Thread: Storing images as BYTEA or large objects

Storing images as BYTEA or large objects

From
Koen Vermeer
Date:
Hi,

I would like to store binary data in a PostgreSQL database. The size of
the data is about 2 to 20 MB and is always stored or retrieved as a
block (i.e., I do not need to get only part of the data). As I
understand, I have two options for storing this data: As BYTEA or as
large objects. As I understand, the disadvantage of the first method is
that I need to write a custom routine to escape some binary values - or
is there some code available to do this? The disadvantage of large
objects is their existence outside of the main database, which may be
problematic when backing up a database. In addition, I need special
routines to store/retrieve the data.

My two questions are: Is this summary correct? And: Which method should
I choose?

Best,
Koen


Re: Storing images as BYTEA or large objects

From
"Leonel Nunez"
Date:
> Hi,
>
> I would like to store binary data in a PostgreSQL database. The size of
> the data is about 2 to 20 MB and is always stored or retrieved as a
> block (i.e., I do not need to get only part of the data). As I
> understand, I have two options for storing this data: As BYTEA or as
> large objects. As I understand, the disadvantage of the first method is
> that I need to write a custom routine to escape some binary values - or
> is there some code available to do this? The disadvantage of large
> objects is their existence outside of the main database, which may be
> problematic when backing up a database. In addition, I need special
> routines to store/retrieve the data.
>
> My two questions are: Is this summary correct? And: Which method should
> I choose?
>
> Best,
> Koen
>
>
> ---------------------------(end of broadcast)---------------------------
> TIP 4: Have you searched our list archives?
>
>                http://archives.postgresql.org/
>


With Java , Python , Perl  you've got functions that  escapes the data for
you


Leonel



Re: Storing images as BYTEA or large objects

From
Andy Colson
Date:
Koen Vermeer wrote:
> Hi,
>
> I would like to store binary data in a PostgreSQL database. The size of
> the data is about 2 to 20 MB and is always stored or retrieved as a
> block (i.e., I do not need to get only part of the data). As I
> understand, I have two options for storing this data: As BYTEA or as
> large objects. As I understand, the disadvantage of the first method is
> that I need to write a custom routine to escape some binary values - or
> is there some code available to do this? The disadvantage of large
> objects is their existence outside of the main database, which may be
> problematic when backing up a database. In addition, I need special
> routines to store/retrieve the data.
>
> My two questions are: Is this summary correct? And: Which method should
> I choose?
>
> Best,
> Koen

Having used the large objects, I can tell you they do backup (pg_dump,
etc) and they are not hard to use.  There is even a contrib that helps
you hook them up to a table so they get deleted/etc at appropriate times
(I have not used it though so not sure 100%)  (they were easy enough to
use even without the contrib).

The only reason I used lo was to avoid the escaping.  I'm not sure how
slow escaping a 20 meg file would be, but it just sounded slow.  And you
have to do it twice, once to send it, and once when you get it back.

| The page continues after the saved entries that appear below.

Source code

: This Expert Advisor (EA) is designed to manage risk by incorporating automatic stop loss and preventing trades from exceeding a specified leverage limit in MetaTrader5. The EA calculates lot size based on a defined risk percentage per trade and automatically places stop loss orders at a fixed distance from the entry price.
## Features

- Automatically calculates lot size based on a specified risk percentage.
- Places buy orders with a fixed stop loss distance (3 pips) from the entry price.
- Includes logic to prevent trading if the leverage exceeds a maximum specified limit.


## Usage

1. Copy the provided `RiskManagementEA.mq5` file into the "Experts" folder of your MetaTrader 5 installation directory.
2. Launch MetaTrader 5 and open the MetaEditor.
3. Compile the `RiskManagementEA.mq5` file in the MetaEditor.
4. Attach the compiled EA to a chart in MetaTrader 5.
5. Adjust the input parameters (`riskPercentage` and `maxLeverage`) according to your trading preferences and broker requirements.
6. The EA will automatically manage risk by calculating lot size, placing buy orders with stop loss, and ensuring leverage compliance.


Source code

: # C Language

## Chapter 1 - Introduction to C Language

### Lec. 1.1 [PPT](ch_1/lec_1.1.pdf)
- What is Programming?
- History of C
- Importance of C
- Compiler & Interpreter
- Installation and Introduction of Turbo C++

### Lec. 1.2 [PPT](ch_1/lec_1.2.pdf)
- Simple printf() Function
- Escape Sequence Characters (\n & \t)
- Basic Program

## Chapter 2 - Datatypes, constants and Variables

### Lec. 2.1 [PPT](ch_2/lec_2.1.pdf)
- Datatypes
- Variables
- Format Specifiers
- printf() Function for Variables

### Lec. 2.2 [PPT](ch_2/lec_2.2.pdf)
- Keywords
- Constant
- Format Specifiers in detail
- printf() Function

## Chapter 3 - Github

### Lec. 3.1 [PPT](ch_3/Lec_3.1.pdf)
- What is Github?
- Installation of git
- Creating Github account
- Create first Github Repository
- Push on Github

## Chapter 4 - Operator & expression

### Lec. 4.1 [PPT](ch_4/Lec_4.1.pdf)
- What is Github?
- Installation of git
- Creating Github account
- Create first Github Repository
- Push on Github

I'd love to hear from others about that... is it something I should even
worry about?  We store lots of photos in the db, they usually run a meg
or less, but we store lots of 'em.

-Andy

Re: Storing images as BYTEA or large objects

From
"Adam Rich"
Date:
> > I have two options for storing this data: As BYTEA or as large objects.

Is it true that if you update a row containing a large BYTEA value, (even if
you're not updating the BYTEA field itself, just another field), it requires

the entire BYTEA value to be copied to a new row (because of MVCC) ?  Or is
this not true because of TOAST?

If true, would this have an impact on the buffer cache and/or checkpoints ?
(You could always separate out the BYTEA values to their own table by
themselves to avoid this drawback)







Re: Storing images as BYTEA or large objects

From
Tom Lane
Date:
"Adam Rich" <adam.r@sbcglobal.net> writes:
>>> I have two options for storing this data: As BYTEA or as large objects.

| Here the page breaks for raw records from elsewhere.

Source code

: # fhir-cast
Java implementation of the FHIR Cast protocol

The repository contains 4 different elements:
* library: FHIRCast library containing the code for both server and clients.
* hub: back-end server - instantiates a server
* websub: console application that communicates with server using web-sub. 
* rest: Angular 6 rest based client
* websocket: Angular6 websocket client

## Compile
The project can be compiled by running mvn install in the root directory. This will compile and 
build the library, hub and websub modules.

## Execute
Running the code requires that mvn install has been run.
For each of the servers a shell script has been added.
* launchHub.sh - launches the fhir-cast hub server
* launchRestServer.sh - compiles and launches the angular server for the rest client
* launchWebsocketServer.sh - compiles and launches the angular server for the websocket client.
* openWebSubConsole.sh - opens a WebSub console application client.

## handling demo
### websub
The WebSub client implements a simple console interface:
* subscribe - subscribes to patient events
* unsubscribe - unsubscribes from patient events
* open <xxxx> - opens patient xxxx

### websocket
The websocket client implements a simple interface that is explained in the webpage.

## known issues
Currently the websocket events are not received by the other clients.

> Is it true that if you update a row containing a large BYTEA value, (even if
> you're not updating the BYTEA field itself, just another field), it requires
> the entire BYTEA value to be copied to a new row (because of MVCC) ?  Or is
> this not true because of TOAST?

It is not true.  As long as you don't change the toasted value, it
contributes nothing much to the cost of updating the row.  All that
has to be copied is a 20-byte pointer structure.

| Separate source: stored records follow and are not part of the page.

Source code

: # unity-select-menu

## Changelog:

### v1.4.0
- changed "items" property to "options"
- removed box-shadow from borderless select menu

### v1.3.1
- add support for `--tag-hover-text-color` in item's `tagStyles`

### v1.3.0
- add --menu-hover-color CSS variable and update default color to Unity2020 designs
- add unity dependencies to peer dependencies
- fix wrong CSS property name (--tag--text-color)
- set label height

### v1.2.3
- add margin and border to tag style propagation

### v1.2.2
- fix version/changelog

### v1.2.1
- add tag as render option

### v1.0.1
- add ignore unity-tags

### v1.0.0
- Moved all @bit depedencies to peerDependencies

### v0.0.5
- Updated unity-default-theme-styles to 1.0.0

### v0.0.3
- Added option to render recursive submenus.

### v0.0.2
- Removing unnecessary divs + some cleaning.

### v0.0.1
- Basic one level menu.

However, if you *do* change the toasted value, it is always updated as a
unit.  So if you have use for writing into portions of a large value,
large objects are what you want.

            regards, tom lane

Re: Storing images as BYTEA or large objects

From
"Gevik Babakhani"
Date:
Hi,

Which programming language are you using?

Regards,
Gevik Babakhani
------------------------------------------------
PostgreSQL NL       http://www.postgresql.nl
TrueSoftware BV     http://www.truesoftware.nl
------------------------------------------------


> -----Original Message-----
> From: pgsql-general-owner@postgresql.org
> [mailto:pgsql-general-owner@postgresql.org] On Behalf Of Koen Vermeer
> Sent: Tuesday, February 12, 2008 11:41 PM
> To: pgsql-general@postgresql.org
> Subject: [GENERAL] Storing images as BYTEA or large objects
>
> Hi,
>
> I would like to store binary data in a PostgreSQL database.
> The size of the data is about 2 to 20 MB and is always stored
> or retrieved as a block (i.e., I do not need to get only part
> of the data). As I understand, I have two options for storing
> this data: As BYTEA or as large objects. As I understand, the
> disadvantage of the first method is that I need to write a
> custom routine to escape some binary values - or is there
> some code available to do this? The disadvantage of large
> objects is their existence outside of the main database,
> which may be problematic when backing up a database. In
> addition, I need special routines to store/retrieve the data.
>
> My two questions are: Is this summary correct? And: Which
> method should I choose?
>
> Best,
> Koen
>
>
> ---------------------------(end of
> broadcast)---------------------------
> TIP 4: Have you searched our list archives?
>
>                http://archives.postgresql.org/
>


Re: Storing images as BYTEA or large objects

From
Koen Vermeer
Date:
On Wed, 2008-02-13 at 07:37 +0100, Gevik Babakhani wrote:
> Which programming language are you using?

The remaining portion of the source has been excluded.